● **WHAT YOU WILL DO**
For each record, copy the text exactly and omit any picture it holds.
═════ SOURCE RECORDS ═════
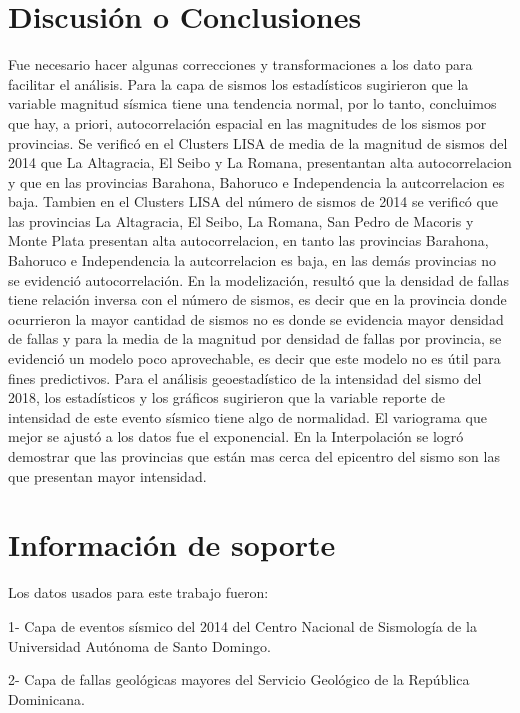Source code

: \documentclass[11pt,]{article}
\begin{document}
\section{Discusión o Conclusiones}\label{discusiuxf3n-o-conclusiones}

Fue necesario hacer algunas correcciones y transformaciones a los dato
para facilitar el análisis. Para la capa de sismos los estadísticos
sugirieron que la variable magnitud sísmica tiene una tendencia normal,
por lo tanto, concluimos que hay, a priori, autocorrelación espacial en
las magnitudes de los sismos por provincias. Se verificó en el Clusters
LISA de media de la magnitud de sismos del 2014 que La Altagracia, El
Seibo y La Romana, presentantan alta autocorrelacion y que en las
provincias Barahona, Bahoruco e Independencia la autcorrelacion es baja.
Tambien en el Clusters LISA del número de sismos de 2014 se verificó que
las provincias La Altagracia, El Seibo, La Romana, San Pedro de Macoris
y Monte Plata presentan alta autocorrelacion, en tanto las provincias
Barahona, Bahoruco e Independencia la autcorrelacion es baja, en las
demás provincias no se evidenció autocorrelación. En la modelización,
resultó que la densidad de fallas tiene relación inversa con el número
de sismos, es decir que en la provincia donde ocurrieron la mayor
cantidad de sismos no es donde se evidencia mayor densidad de fallas y
para la media de la magnitud por densidad de fallas por provincia, se
evidenció un modelo poco aprovechable, es decir que este modelo no es
útil para fines predictivos. Para el análisis geoestadístico de la
intensidad del sismo del 2018, los estadísticos y los gráficos
sugirieron que la variable reporte de intensidad de este evento sísmico
tiene algo de normalidad. El variograma que mejor se ajustó a los datos
fue el exponencial. En la Interpolación se logró demostrar que las
provincias que están mas cerca del epicentro del sismo son las que
presentan mayor intensidad.

\section{Información de soporte}\label{informaciuxf3n-de-soporte}

Los datos usados para este trabajo fueron:

1- Capa de eventos sísmico del 2014 del Centro Nacional de Sismología de
la Universidad Autónoma de Santo Domingo.

2- Capa de fallas geológicas mayores del Servicio Geológico de la
República Dominicana.
\end{document}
═════
● **YOUR SOLUTION**
Source code

: \documentclass[11pt,]{article}
\begin{document}
\section{Discusión o Conclusiones}\label{discusiuxf3n-o-conclusiones}

Fue necesario hacer algunas correcciones y transformaciones a los dato
para facilitar el análisis. Para la capa de sismos los estadísticos
sugirieron que la variable magnitud sísmica tiene una tendencia normal,
por lo tanto, concluimos que hay, a priori, autocorrelación espacial en
las magnitudes de los sismos por provincias. Se verificó en el Clusters
LISA de media de la magnitud de sismos del 2014 que La Altagracia, El
Seibo y La Romana, presentantan alta autocorrelacion y que en las
provincias Barahona, Bahoruco e Independencia la autcorrelacion es baja.
Tambien en el Clusters LISA del número de sismos de 2014 se verificó que
las provincias La Altagracia, El Seibo, La Romana, San Pedro de Macoris
y Monte Plata presentan alta autocorrelacion, en tanto las provincias
Barahona, Bahoruco e Independencia la autcorrelacion es baja, en las
demás provincias no se evidenció autocorrelación. En la modelización,
resultó que la densidad de fallas tiene relación inversa con el número
de sismos, es decir que en la provincia donde ocurrieron la mayor
cantidad de sismos no es donde se evidencia mayor densidad de fallas y
para la media de la magnitud por densidad de fallas por provincia, se
evidenció un modelo poco aprovechable, es decir que este modelo no es
útil para fines predictivos. Para el análisis geoestadístico de la
intensidad del sismo del 2018, los estadísticos y los gráficos
sugirieron que la variable reporte de intensidad de este evento sísmico
tiene algo de normalidad. El variograma que mejor se ajustó a los datos
fue el exponencial. En la Interpolación se logró demostrar que las
provincias que están mas cerca del epicentro del sismo son las que
presentan mayor intensidad.

\section{Información de soporte}\label{informaciuxf3n-de-soporte}

Los datos usados para este trabajo fueron:

1- Capa de eventos sísmico del 2014 del Centro Nacional de Sismología de
la Universidad Autónoma de Santo Domingo.

2- Capa de fallas geológicas mayores del Servicio Geológico de la
República Dominicana.
\end{document}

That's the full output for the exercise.